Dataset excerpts
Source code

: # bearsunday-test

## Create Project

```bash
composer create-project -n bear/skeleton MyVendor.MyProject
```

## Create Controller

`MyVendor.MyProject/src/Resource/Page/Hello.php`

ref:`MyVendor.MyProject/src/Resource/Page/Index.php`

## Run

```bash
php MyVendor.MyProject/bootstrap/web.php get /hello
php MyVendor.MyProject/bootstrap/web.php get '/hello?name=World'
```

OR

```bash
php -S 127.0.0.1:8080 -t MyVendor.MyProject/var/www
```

## WHAT TO PRODUCE
Give the entries again exactly as they stand.

## EXERCISE RESPONSE
Source code

: # bearsunday-test

## Create Project

```bash
composer create-project -n bear/skeleton MyVendor.MyProject
```

## Create Controller

`MyVendor.MyProject/src/Resource/Page/Hello.php`

ref:`MyVendor.MyProject/src/Resource/Page/Index.php`

## Run

```bash
php MyVendor.MyProject/bootstrap/web.php get /hello
php MyVendor.MyProject/bootstrap/web.php get '/hello?name=World'
```

OR

```bash
php -S 127.0.0.1:8080 -t MyVendor.MyProject/var/www
```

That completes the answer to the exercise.